**What is required**. Using the entries that follow, collect the lines where the word "used" appears.

Source texts of formatted documents:
------------------------------------------------------------------------

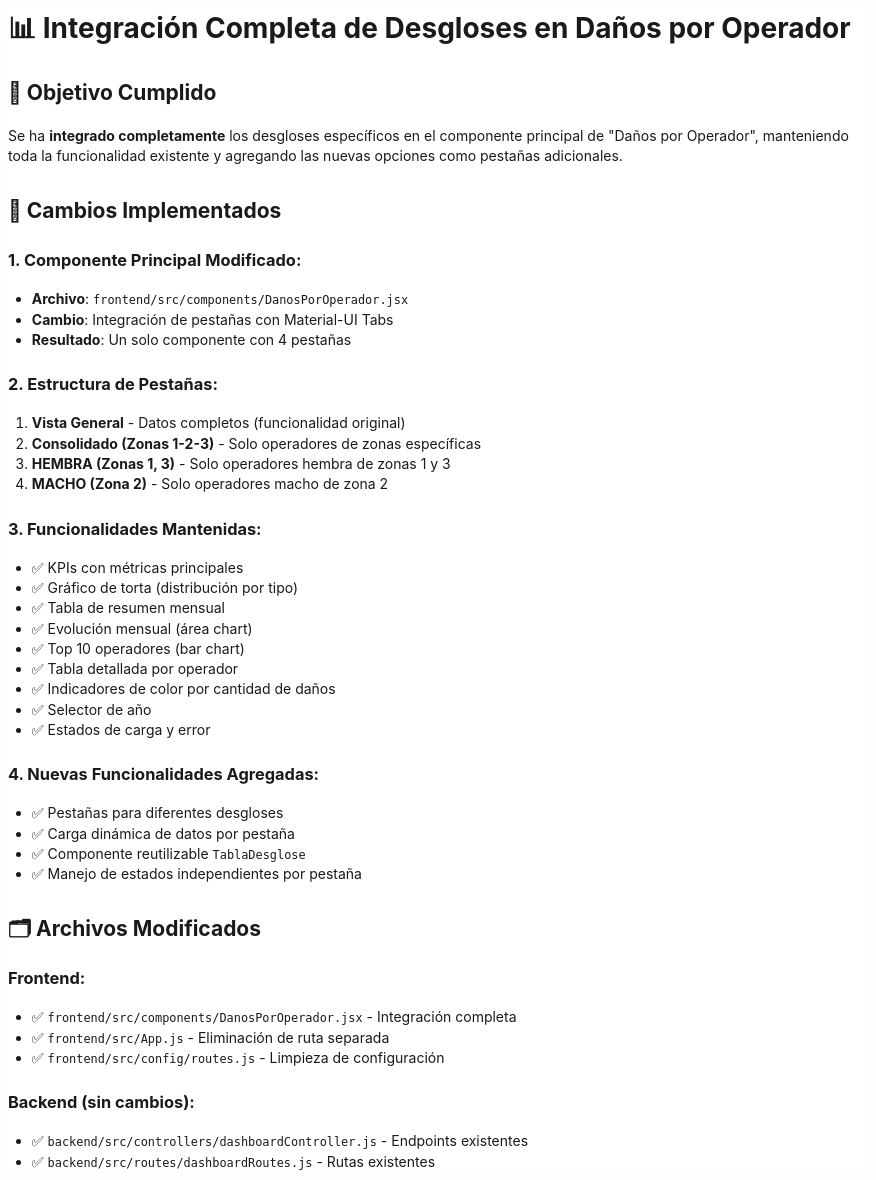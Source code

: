 # 📊 Integración Completa de Desgloses en Daños por Operador

## 🎯 Objetivo Cumplido

Se ha **integrado completamente** los desgloses específicos en el componente principal de "Daños por Operador", manteniendo toda la funcionalidad existente y agregando las nuevas opciones como pestañas adicionales.

## 🔧 Cambios Implementados

### **1. Componente Principal Modificado:**
- **Archivo**: `frontend/src/components/DanosPorOperador.jsx`
- **Cambio**: Integración de pestañas con Material-UI Tabs
- **Resultado**: Un solo componente con 4 pestañas

### **2. Estructura de Pestañas:**
1. **Vista General** - Datos completos (funcionalidad original)
2. **Consolidado (Zonas 1-2-3)** - Solo operadores de zonas específicas
3. **HEMBRA (Zonas 1, 3)** - Solo operadores hembra de zonas 1 y 3
4. **MACHO (Zona 2)** - Solo operadores macho de zona 2

### **3. Funcionalidades Mantenidas:**
- ✅ KPIs con métricas principales
- ✅ Gráfico de torta (distribución por tipo)
- ✅ Tabla de resumen mensual
- ✅ Evolución mensual (área chart)
- ✅ Top 10 operadores (bar chart)
- ✅ Tabla detallada por operador
- ✅ Indicadores de color por cantidad de daños
- ✅ Selector de año
- ✅ Estados de carga y error

### **4. Nuevas Funcionalidades Agregadas:**
- ✅ Pestañas para diferentes desgloses
- ✅ Carga dinámica de datos por pestaña
- ✅ Componente reutilizable `TablaDesglose`
- ✅ Manejo de estados independientes por pestaña

## 🗂️ Archivos Modificados

### **Frontend:**
- ✅ `frontend/src/components/DanosPorOperador.jsx` - Integración completa
- ✅ `frontend/src/App.js` - Eliminación de ruta separada
- ✅ `frontend/src/config/routes.js` - Limpieza de configuración

### **Backend (sin cambios):**
- ✅ `backend/src/controllers/dashboardController.js` - Endpoints existentes
- ✅ `backend/src/routes/dashboardRoutes.js` - Rutas existentes
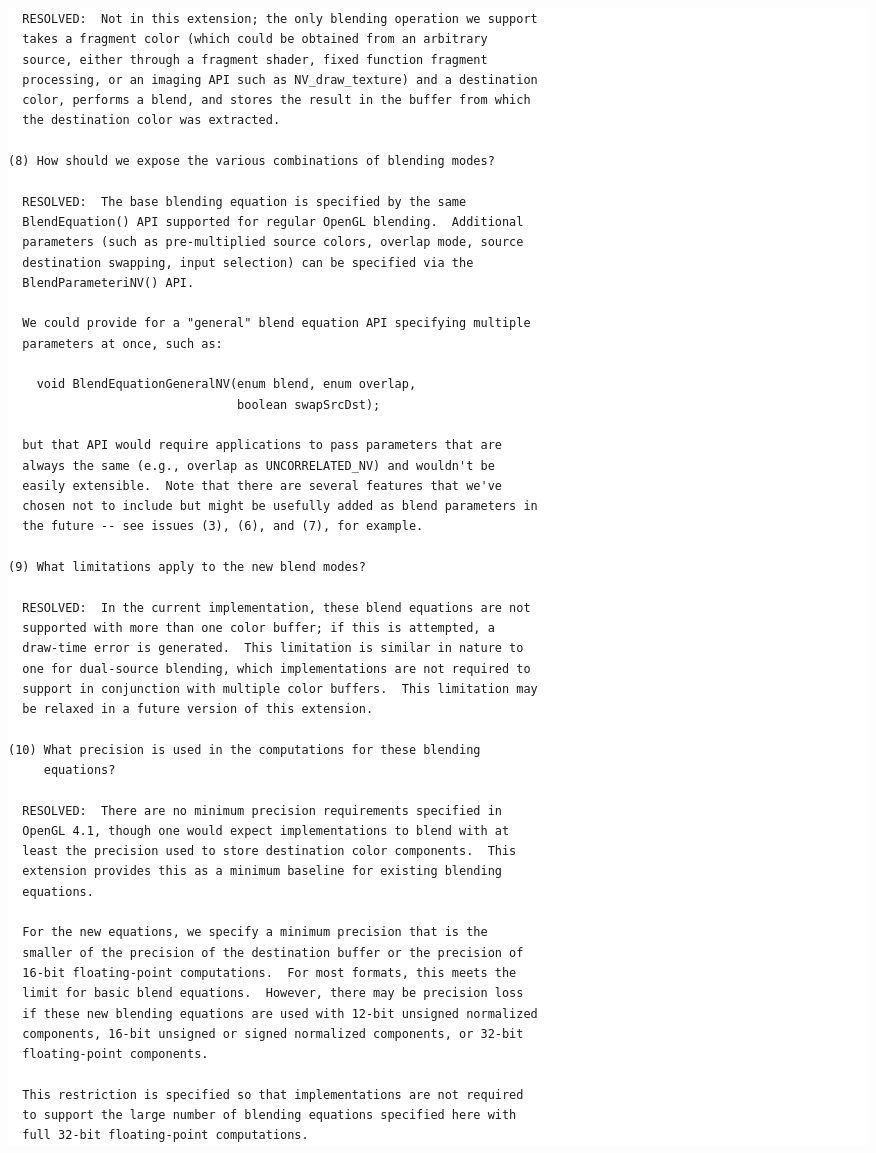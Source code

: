       RESOLVED:  Not in this extension; the only blending operation we support
      takes a fragment color (which could be obtained from an arbitrary
      source, either through a fragment shader, fixed function fragment
      processing, or an imaging API such as NV_draw_texture) and a destination
      color, performs a blend, and stores the result in the buffer from which
      the destination color was extracted.

    (8) How should we expose the various combinations of blending modes?

      RESOLVED:  The base blending equation is specified by the same
      BlendEquation() API supported for regular OpenGL blending.  Additional
      parameters (such as pre-multiplied source colors, overlap mode, source
      destination swapping, input selection) can be specified via the
      BlendParameteriNV() API.

      We could provide for a "general" blend equation API specifying multiple
      parameters at once, such as:

        void BlendEquationGeneralNV(enum blend, enum overlap, 
                                    boolean swapSrcDst);

      but that API would require applications to pass parameters that are
      always the same (e.g., overlap as UNCORRELATED_NV) and wouldn't be
      easily extensible.  Note that there are several features that we've
      chosen not to include but might be usefully added as blend parameters in
      the future -- see issues (3), (6), and (7), for example.

    (9) What limitations apply to the new blend modes?

      RESOLVED:  In the current implementation, these blend equations are not
      supported with more than one color buffer; if this is attempted, a
      draw-time error is generated.  This limitation is similar in nature to
      one for dual-source blending, which implementations are not required to
      support in conjunction with multiple color buffers.  This limitation may
      be relaxed in a future version of this extension.

    (10) What precision is used in the computations for these blending
         equations?

      RESOLVED:  There are no minimum precision requirements specified in
      OpenGL 4.1, though one would expect implementations to blend with at
      least the precision used to store destination color components.  This
      extension provides this as a minimum baseline for existing blending
      equations.

      For the new equations, we specify a minimum precision that is the
      smaller of the precision of the destination buffer or the precision of
      16-bit floating-point computations.  For most formats, this meets the
      limit for basic blend equations.  However, there may be precision loss
      if these new blending equations are used with 12-bit unsigned normalized
      components, 16-bit unsigned or signed normalized components, or 32-bit
      floating-point components.

      This restriction is specified so that implementations are not required
      to support the large number of blending equations specified here with
      full 32-bit floating-point computations.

------------------------------------------------------------------------

**Exercise response**.
    (10) What precision is used in the computations for these blending
      least the precision used to store destination color components.  This
      if these new blending equations are used with 12-bit unsigned normalized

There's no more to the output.